_Work instructions_
Which lines run from the one containing "Problem solving is" to the last line of the entries? Return them exactly, with nothing more.

[Stored data entries]
- - - -

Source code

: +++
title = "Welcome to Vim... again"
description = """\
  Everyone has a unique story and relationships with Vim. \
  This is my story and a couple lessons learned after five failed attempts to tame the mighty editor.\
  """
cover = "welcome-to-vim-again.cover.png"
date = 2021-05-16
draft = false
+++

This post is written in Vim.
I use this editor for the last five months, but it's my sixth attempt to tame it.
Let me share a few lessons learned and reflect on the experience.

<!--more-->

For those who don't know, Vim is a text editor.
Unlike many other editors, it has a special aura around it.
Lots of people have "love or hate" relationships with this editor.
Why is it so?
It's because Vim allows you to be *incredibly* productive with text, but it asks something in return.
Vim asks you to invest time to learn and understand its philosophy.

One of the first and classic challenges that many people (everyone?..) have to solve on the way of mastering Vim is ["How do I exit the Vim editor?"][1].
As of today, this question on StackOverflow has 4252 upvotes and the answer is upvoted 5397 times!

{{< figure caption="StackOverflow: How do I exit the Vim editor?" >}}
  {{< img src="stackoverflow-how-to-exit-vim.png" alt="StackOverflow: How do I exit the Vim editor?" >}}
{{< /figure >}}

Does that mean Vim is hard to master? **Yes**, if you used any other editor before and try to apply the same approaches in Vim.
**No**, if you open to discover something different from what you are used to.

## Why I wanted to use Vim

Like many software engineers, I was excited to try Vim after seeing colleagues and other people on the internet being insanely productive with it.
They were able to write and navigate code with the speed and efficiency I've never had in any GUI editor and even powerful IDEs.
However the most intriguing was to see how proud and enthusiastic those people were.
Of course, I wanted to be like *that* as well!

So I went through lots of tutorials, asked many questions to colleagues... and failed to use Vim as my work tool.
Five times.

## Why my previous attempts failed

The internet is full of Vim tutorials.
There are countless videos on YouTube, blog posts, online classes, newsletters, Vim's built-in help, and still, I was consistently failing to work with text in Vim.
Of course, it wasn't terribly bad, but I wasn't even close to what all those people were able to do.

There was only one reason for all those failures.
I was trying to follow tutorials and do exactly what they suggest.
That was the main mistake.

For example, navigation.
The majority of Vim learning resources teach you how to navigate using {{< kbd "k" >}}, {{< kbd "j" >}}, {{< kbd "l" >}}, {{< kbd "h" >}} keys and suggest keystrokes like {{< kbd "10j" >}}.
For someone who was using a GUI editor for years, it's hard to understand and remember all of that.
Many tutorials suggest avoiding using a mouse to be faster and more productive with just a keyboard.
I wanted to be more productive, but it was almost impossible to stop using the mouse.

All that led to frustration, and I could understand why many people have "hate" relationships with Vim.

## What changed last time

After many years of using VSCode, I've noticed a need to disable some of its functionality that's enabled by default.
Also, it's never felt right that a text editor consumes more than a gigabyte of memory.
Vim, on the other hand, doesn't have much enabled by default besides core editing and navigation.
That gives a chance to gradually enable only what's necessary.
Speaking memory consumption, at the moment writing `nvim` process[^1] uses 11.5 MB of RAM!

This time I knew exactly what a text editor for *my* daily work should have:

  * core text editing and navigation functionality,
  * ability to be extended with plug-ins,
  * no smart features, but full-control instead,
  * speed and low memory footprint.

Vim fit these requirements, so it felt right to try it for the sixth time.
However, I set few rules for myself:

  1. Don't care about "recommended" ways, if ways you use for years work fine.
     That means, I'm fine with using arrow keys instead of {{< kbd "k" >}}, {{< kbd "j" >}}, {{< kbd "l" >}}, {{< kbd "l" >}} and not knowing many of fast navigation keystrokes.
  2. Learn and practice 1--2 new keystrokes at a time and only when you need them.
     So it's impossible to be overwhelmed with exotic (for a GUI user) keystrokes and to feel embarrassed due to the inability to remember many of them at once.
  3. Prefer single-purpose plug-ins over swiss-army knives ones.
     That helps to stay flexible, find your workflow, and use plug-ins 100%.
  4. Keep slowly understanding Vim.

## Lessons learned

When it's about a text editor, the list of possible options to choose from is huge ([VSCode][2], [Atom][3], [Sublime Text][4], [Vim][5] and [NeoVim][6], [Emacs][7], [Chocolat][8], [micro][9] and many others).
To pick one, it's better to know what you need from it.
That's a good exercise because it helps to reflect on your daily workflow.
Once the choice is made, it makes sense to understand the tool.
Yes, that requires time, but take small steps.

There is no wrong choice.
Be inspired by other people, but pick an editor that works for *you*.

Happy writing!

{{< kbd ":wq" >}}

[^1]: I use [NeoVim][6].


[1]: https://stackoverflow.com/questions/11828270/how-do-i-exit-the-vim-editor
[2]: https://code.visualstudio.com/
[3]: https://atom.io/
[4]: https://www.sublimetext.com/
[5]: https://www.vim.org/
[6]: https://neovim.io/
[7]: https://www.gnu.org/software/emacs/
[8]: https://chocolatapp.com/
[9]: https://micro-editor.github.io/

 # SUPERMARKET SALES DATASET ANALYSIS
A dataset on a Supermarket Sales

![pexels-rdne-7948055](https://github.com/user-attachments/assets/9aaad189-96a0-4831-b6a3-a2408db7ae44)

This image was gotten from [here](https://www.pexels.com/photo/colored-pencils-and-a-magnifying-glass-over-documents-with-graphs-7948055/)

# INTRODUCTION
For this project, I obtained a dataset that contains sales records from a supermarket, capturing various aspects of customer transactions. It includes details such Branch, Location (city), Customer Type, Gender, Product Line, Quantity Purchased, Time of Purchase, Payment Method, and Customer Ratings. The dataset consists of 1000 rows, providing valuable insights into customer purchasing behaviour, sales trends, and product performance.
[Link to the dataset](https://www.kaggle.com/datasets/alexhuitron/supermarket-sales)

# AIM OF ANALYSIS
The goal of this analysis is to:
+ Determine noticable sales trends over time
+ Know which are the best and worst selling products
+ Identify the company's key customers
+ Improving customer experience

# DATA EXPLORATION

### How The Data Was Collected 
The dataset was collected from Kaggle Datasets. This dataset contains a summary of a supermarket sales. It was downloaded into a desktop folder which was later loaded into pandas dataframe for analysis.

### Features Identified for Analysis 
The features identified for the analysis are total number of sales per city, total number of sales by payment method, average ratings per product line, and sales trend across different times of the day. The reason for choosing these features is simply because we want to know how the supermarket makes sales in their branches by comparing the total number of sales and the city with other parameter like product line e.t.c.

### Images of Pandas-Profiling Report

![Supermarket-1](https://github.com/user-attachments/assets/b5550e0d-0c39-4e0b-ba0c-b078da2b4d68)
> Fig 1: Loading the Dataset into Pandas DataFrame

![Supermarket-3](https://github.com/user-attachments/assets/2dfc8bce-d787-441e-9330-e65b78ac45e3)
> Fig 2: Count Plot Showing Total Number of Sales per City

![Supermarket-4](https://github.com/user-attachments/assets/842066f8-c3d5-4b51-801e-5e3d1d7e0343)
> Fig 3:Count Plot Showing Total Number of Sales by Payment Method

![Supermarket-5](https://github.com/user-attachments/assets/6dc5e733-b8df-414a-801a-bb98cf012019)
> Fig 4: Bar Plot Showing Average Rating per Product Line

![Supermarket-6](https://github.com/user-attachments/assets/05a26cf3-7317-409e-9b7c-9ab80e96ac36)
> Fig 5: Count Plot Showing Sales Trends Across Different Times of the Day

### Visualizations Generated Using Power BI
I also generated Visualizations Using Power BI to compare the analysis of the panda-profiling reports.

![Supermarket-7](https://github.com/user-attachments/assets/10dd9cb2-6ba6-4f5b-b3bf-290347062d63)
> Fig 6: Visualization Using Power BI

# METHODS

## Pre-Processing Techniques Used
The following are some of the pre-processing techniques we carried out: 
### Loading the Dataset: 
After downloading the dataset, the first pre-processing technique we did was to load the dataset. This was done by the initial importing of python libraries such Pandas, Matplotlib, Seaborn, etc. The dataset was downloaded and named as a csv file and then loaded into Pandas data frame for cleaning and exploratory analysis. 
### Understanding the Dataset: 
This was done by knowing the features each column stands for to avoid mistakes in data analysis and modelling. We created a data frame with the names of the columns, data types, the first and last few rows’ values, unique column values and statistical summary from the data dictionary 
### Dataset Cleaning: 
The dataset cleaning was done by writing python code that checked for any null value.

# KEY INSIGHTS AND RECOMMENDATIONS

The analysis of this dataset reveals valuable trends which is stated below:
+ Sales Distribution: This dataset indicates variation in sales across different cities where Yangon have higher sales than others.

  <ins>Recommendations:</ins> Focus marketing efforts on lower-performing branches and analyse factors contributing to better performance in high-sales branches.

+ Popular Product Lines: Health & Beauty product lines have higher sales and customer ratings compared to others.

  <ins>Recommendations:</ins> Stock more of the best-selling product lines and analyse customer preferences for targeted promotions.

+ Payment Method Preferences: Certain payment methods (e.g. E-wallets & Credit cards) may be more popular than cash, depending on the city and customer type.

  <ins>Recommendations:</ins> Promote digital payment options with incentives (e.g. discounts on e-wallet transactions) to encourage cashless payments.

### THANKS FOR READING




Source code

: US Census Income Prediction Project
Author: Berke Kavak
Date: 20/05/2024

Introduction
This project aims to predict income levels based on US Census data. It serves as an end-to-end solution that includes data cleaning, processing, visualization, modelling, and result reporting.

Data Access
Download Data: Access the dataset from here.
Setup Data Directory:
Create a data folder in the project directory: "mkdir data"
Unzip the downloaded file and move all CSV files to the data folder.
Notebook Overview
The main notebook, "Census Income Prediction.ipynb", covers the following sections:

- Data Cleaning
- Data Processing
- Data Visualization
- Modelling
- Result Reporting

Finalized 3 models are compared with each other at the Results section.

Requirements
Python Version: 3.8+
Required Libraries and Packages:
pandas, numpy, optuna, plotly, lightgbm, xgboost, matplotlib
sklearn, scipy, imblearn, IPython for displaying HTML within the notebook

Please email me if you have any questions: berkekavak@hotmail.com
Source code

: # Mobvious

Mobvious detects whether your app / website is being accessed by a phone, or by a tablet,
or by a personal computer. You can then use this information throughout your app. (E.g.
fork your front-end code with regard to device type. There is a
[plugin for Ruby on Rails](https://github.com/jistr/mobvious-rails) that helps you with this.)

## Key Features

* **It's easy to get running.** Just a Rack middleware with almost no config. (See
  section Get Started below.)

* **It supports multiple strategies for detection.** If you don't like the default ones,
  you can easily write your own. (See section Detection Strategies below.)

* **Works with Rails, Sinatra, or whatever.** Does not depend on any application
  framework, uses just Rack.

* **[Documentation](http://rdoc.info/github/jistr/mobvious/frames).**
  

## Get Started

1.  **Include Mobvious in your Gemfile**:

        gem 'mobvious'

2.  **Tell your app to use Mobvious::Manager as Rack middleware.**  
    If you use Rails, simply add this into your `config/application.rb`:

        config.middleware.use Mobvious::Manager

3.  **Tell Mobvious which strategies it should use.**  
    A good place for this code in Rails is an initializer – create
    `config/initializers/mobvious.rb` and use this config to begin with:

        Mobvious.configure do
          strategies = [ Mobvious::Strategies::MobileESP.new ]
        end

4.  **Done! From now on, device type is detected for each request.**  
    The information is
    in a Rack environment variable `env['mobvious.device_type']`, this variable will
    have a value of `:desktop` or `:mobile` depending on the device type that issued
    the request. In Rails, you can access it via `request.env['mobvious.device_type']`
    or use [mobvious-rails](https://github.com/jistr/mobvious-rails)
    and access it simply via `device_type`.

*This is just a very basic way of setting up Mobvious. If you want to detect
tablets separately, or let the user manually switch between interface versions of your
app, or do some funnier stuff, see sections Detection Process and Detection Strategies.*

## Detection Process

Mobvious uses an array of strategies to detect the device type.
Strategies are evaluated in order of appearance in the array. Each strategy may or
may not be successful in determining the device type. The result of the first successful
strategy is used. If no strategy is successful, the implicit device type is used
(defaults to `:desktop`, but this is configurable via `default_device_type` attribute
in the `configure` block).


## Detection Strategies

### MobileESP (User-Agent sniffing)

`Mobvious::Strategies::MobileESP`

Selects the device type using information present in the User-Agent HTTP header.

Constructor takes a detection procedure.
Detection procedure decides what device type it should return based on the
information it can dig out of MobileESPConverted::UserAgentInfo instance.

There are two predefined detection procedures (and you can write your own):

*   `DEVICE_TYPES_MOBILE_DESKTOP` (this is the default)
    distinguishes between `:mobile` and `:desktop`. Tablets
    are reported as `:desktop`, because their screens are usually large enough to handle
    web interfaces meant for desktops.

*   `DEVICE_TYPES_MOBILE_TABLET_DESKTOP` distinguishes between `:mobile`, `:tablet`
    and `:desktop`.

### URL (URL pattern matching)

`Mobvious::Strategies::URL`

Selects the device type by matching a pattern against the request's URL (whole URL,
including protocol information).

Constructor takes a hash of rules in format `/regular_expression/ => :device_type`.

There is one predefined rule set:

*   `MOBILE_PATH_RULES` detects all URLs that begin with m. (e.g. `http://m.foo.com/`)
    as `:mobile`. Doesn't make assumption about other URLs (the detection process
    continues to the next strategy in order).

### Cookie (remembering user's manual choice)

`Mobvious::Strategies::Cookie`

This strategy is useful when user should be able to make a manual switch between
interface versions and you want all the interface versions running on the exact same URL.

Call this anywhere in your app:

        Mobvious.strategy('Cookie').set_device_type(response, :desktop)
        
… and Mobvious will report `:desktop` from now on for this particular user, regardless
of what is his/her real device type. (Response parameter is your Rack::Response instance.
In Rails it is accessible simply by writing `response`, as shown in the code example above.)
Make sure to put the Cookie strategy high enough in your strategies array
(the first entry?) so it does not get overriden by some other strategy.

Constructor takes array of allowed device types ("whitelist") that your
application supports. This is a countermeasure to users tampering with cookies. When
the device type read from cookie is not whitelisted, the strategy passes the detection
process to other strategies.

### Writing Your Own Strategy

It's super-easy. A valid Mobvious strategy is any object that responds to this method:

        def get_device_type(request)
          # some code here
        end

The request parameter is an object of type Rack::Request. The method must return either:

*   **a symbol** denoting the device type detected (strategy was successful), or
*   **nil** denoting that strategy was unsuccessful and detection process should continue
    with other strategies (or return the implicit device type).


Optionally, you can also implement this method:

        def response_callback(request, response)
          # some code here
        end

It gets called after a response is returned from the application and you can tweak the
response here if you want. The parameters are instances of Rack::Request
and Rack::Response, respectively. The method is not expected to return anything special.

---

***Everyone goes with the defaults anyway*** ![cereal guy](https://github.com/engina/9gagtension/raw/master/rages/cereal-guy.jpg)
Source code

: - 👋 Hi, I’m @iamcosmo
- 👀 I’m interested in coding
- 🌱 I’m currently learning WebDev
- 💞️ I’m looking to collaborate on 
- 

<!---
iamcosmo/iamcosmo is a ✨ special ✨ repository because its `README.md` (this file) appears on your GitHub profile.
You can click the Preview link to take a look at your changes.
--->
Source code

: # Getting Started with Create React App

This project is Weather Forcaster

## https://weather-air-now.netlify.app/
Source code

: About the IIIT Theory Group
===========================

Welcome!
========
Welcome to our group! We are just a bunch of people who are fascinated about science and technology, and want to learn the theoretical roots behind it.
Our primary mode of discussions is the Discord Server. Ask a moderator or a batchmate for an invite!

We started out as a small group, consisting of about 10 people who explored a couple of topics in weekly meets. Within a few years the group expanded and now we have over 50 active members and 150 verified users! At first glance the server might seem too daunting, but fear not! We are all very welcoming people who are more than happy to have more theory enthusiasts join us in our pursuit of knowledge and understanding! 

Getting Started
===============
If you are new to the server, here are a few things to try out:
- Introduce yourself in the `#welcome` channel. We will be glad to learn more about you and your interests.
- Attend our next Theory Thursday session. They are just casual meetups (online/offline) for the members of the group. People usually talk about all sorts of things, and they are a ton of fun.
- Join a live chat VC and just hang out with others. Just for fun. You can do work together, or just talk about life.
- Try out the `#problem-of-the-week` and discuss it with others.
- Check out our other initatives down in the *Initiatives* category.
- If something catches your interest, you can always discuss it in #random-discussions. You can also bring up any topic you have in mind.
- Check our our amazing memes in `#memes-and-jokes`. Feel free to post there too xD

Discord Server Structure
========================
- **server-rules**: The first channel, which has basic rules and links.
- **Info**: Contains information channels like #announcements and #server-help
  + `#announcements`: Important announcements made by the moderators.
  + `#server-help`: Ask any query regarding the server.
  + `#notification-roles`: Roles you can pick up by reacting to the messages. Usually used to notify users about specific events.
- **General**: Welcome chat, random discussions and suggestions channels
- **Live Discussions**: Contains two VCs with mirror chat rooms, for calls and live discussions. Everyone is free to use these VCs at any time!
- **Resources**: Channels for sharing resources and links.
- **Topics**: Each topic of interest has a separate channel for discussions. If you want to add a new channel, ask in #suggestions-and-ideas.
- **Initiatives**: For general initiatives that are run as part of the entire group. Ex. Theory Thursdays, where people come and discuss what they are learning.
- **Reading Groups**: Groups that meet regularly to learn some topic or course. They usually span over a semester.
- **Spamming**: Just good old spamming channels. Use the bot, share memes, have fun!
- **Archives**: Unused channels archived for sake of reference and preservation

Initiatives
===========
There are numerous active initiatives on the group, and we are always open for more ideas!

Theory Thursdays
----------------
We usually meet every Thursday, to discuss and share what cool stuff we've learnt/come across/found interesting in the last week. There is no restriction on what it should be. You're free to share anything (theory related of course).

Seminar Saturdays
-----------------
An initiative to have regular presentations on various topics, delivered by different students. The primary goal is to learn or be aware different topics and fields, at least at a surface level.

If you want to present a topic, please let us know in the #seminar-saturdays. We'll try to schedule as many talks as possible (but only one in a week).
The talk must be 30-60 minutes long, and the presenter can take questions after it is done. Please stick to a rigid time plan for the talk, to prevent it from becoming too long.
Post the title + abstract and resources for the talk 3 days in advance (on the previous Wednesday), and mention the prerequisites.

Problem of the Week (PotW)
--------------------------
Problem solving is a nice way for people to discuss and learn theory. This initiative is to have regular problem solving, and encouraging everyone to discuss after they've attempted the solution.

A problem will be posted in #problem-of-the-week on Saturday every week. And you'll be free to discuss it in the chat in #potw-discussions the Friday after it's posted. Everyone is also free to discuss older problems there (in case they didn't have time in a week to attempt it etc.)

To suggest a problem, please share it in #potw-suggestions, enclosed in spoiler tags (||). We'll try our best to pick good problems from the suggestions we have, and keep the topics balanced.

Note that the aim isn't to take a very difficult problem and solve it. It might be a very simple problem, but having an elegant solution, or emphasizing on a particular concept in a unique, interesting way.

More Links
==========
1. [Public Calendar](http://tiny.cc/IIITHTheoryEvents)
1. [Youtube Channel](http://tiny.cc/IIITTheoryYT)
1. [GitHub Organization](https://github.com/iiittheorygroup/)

- - - -

_Solution_
Problem solving is a nice way for people to discuss and learn theory. This initiative is to have regular problem solving, and encouraging everyone to discuss after they've attempted the solution.

A problem will be posted in #problem-of-the-week on Saturday every week. And you'll be free to discuss it in the chat in #potw-discussions the Friday after it's posted. Everyone is also free to discuss older problems there (in case they didn't have time in a week to attempt it etc.)

To suggest a problem, please share it in #potw-suggestions, enclosed in spoiler tags (||). We'll try our best to pick good problems from the suggestions we have, and keep the topics balanced.

Note that the aim isn't to take a very difficult problem and solve it. It might be a very simple problem, but having an elegant solution, or emphasizing on a particular concept in a unique, interesting way.

More Links
==========
1. [Public Calendar](http://tiny.cc/IIITHTheoryEvents)
1. [Youtube Channel](http://tiny.cc/IIITTheoryYT)
1. [GitHub Organization](https://github.com/iiittheorygroup/)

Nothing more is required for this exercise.